But can they tweet? The Globe’s David Abel meta-reports that the Baker administration’s restricts journalists’ access to state scientists who work on environment and pollution — even for a story about birds.
I’m hesitant to use the word, but there is something rather Trumpian about this interference. These scientists work for us, the public — not as messengers of a Governor’s preferred talking points. Their job is to do good professional work in good faith, and let the political chips fall where they may.
Now, is this new to the Baker administration? Were the Patrick, Romney et al administrations like this? Here’s Abel (my emphasis):
This was not unusual, particularly since Governor Charlie Baker came into office. But I wasn’t optimistic.

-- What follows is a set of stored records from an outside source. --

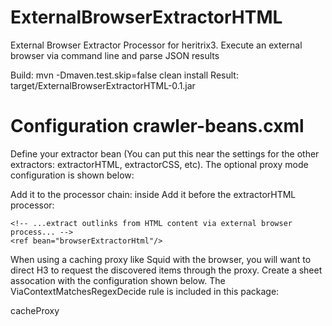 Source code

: ExternalBrowserExtractorHTML
============================

External Browser Extractor Processor for heritrix3. Execute an external browser via command line and parse JSON results

Build: mvn -Dmaven.test.skip=false clean install
Result: target/ExternalBrowserExtractorHTML-0.1.jar


Configuration crawler-beans.cxml
================================

Define your extractor bean (You can put this near the settings for the other extractors: extractorHTML, extractorCSS, etc). The optional proxy mode configuration is shown below:

 <bean id="browserExtractorHtml" class="org.archive.modules.extractor.ExternalBrowserExtractorHtml" >
   <property name="executionString" value="nice -n4 /phantomjs/phantomjs-1.6.1-linux-i686-dynamic/bin/phantomjs --proxy=127.0.0.1:3128 /phantomjs/phantomBrowserExtractor/phantomBrowserExtractor.js --userAgent _USERAGENT_ --url _URI_ > _OUTPUTFILEPATH_ 2>/dev/null"/>
   <property name="shouldBrowserReload" value="True" />
   <property name="commandTimeout" value="30000" />
  <!-- <property name="treatFramesAsEmbedLinks" value="true" /> -->
  <!-- <property name="treatXHRAsEmbedLinks" value="true" /> -->
 </bean>


Add it to the processor chain: inside  <bean id="fetchProcessors" class="org.archive.modules.FetchChain"><property name="processors"><list>
Add it before the extractorHTML processor:

    <!-- ...extract outlinks from HTML content via external browser process... -->
    <ref bean="browserExtractorHtml"/>


When using a caching proxy like Squid with the browser, you will want to direct H3 to request the discovered items through the proxy. Create a sheet assocation with the configuration shown below. The ViaContextMatchesRegexDecide rule is included in this package:

 <bean class='org.archive.crawler.spring.DecideRuledSheetAssociation'>
  <property name='rules'>
    <bean class="org.archive.modules.deciderules.ViaContextMatchesRegexDecideRule">
     <property name="regex" value=".*BROWSER_MISC.*" />
    </bean>
  </property>
  <property name='targetSheetNames'>
   <list>
    <value>cacheProxy</value>
   </list>
  </property>
 </bean>
 <bean id='cacheProxy' class='org.archive.spring.Sheet'>
   <property name='map'>
     <map>
       <entry key='fetchHttp.httpProxyHost' value='127.0.0.1' />
       <entry key='fetchHttp.httpProxyPort' value='3128' />
     </map>
   </property>
 </bean>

… I have had the same experience reporting stories about more sensitive subjects, including mercury pollution, nuclear power, carbon emissions, etc. I ask questions and seek comment from our public officials, and the Baker administration routinely won’t allow them to speak to me.
It’s on Baker.
Of course, this reaches beyond things ornithological. Birds are part of ecosystems which are affected by, and implicate human life. And when it comes to public health, nothing is acceptable short of 100% transparency. What are they hiding from the public?
Incidentally, Baker is asking everyone to trust him, that there’s nothing to see behind the curtain, even as his administration seems to be ready to approve an extremely controversial compressor station in Weymouth. Listen to the baffling, Kafkaesque story of the state’s permitting process, as told by the indefatigable (and entertaining) Andrea Honoré. There’s so much that is not on the up-and-up — not least of which is the uncritical use of gas company Enbridge’s own pollution measures in its Health Impact Assessment — and the exclusion of other assessments less flattering to the project.
The Baker administration is not to be trusted with the public health.